Give back the line where "[15_menu](https://marina-uribe.github.io/15.menu/) con Lara" appears and all the lines after it until the listing ends, unchanged and with nothing else.

[RECORD SET — start]

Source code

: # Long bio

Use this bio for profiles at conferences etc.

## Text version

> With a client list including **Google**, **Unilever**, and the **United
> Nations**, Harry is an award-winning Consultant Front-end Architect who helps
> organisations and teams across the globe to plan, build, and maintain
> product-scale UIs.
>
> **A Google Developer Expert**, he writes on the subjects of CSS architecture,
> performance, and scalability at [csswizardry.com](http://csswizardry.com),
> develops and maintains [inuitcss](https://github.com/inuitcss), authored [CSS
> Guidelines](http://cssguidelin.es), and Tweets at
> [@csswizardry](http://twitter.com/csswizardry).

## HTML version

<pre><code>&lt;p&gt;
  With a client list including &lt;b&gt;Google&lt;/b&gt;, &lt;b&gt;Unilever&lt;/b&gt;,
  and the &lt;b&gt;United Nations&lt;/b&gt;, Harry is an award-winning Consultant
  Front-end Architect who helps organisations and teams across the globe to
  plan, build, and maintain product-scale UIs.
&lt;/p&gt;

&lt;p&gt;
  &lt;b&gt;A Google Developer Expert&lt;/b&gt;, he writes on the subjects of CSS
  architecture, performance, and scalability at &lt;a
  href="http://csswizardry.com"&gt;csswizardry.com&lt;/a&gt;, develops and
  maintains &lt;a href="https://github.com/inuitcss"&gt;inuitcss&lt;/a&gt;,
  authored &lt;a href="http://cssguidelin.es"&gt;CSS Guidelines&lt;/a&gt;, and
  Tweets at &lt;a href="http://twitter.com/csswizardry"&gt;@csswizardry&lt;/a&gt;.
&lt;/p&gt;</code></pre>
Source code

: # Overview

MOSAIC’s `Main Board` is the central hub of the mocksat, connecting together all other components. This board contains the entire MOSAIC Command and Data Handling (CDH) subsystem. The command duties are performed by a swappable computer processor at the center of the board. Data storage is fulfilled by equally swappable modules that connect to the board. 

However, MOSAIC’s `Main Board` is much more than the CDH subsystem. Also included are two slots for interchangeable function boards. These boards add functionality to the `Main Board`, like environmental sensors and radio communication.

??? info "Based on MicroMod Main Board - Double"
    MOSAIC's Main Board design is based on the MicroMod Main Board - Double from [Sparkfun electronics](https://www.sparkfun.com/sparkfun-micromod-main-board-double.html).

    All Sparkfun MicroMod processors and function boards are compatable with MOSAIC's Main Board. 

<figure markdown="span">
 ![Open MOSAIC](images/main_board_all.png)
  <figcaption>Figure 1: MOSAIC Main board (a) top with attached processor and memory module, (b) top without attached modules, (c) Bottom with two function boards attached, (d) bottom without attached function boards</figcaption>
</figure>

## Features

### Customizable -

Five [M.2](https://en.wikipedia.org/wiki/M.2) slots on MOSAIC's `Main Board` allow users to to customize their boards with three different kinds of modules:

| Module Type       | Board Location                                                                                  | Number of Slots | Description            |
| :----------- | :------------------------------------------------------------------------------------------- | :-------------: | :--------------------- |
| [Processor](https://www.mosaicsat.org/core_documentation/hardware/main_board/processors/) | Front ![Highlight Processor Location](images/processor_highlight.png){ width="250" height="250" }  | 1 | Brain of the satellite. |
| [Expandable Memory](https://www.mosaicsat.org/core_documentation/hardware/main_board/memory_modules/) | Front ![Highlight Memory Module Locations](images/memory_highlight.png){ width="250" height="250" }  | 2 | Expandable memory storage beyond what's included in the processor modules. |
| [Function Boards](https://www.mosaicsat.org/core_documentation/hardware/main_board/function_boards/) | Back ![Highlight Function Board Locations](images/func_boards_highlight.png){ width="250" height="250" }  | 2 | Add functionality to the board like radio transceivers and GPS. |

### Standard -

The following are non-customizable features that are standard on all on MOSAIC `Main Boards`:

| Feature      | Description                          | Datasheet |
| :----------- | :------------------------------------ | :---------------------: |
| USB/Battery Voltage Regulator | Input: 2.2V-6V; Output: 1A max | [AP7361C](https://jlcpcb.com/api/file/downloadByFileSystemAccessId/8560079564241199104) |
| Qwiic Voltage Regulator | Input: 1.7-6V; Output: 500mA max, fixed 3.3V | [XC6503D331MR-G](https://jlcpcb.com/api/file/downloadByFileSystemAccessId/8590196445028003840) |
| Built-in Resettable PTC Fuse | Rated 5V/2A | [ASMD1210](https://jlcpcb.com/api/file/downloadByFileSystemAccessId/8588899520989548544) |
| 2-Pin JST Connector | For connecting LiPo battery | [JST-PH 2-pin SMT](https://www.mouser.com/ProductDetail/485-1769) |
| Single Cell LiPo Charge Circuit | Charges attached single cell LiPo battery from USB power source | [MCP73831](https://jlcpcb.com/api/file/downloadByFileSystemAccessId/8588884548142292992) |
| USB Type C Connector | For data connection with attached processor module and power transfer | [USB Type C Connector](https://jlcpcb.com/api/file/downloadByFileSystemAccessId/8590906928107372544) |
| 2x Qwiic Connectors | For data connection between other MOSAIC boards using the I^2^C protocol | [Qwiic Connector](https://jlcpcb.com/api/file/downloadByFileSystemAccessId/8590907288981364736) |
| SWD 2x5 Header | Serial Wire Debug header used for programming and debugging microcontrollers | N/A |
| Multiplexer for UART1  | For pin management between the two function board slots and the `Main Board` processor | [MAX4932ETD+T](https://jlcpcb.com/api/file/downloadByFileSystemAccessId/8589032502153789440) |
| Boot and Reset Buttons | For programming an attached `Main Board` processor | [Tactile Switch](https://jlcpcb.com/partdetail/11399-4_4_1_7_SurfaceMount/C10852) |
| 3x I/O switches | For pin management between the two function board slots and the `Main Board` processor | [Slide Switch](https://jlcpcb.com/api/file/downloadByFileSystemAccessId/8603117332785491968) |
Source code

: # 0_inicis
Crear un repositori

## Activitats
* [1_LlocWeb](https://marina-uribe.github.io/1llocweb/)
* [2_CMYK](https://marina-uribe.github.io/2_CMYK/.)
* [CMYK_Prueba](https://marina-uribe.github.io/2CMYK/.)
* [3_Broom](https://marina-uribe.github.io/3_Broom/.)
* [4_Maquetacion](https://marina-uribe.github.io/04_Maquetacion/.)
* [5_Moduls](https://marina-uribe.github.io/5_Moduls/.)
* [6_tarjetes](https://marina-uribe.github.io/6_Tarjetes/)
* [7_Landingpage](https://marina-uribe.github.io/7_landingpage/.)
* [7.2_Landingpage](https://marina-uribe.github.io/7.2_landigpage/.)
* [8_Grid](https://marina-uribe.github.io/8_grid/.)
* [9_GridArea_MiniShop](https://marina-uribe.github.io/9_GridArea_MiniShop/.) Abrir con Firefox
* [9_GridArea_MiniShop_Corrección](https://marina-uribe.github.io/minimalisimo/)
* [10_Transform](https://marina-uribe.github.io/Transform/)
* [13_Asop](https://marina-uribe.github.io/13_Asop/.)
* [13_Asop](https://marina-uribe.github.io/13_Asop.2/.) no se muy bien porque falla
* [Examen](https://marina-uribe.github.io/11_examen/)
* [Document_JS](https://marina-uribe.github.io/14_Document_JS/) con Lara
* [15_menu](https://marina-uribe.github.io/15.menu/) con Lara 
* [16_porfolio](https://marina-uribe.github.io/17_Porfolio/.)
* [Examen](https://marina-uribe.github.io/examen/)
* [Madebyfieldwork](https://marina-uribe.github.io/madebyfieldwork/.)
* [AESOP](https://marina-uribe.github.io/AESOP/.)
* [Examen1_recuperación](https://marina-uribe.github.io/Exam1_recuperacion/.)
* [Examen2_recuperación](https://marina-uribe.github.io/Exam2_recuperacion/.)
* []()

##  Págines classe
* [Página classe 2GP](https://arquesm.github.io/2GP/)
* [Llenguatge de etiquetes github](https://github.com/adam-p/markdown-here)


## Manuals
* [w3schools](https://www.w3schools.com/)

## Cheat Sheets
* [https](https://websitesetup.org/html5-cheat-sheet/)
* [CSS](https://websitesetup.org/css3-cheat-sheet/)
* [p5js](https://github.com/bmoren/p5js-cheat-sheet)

[RECORD SET — finish]

- _SOLUTION TO THE EXERCISE_
* [15_menu](https://marina-uribe.github.io/15.menu/) con Lara 
* [16_porfolio](https://marina-uribe.github.io/17_Porfolio/.)
* [Examen](https://marina-uribe.github.io/examen/)
* [Madebyfieldwork](https://marina-uribe.github.io/madebyfieldwork/.)
* [AESOP](https://marina-uribe.github.io/AESOP/.)
* [Examen1_recuperación](https://marina-uribe.github.io/Exam1_recuperacion/.)
* [Examen2_recuperación](https://marina-uribe.github.io/Exam2_recuperacion/.)
* []()

##  Págines classe
* [Página classe 2GP](https://arquesm.github.io/2GP/)
* [Llenguatge de etiquetes github](https://github.com/adam-p/markdown-here)


## Manuals
* [w3schools](https://www.w3schools.com/)

## Cheat Sheets
* [https](https://websitesetup.org/html5-cheat-sheet/)
* [CSS](https://websitesetup.org/css3-cheat-sheet/)
* [p5js](https://github.com/bmoren/p5js-cheat-sheet)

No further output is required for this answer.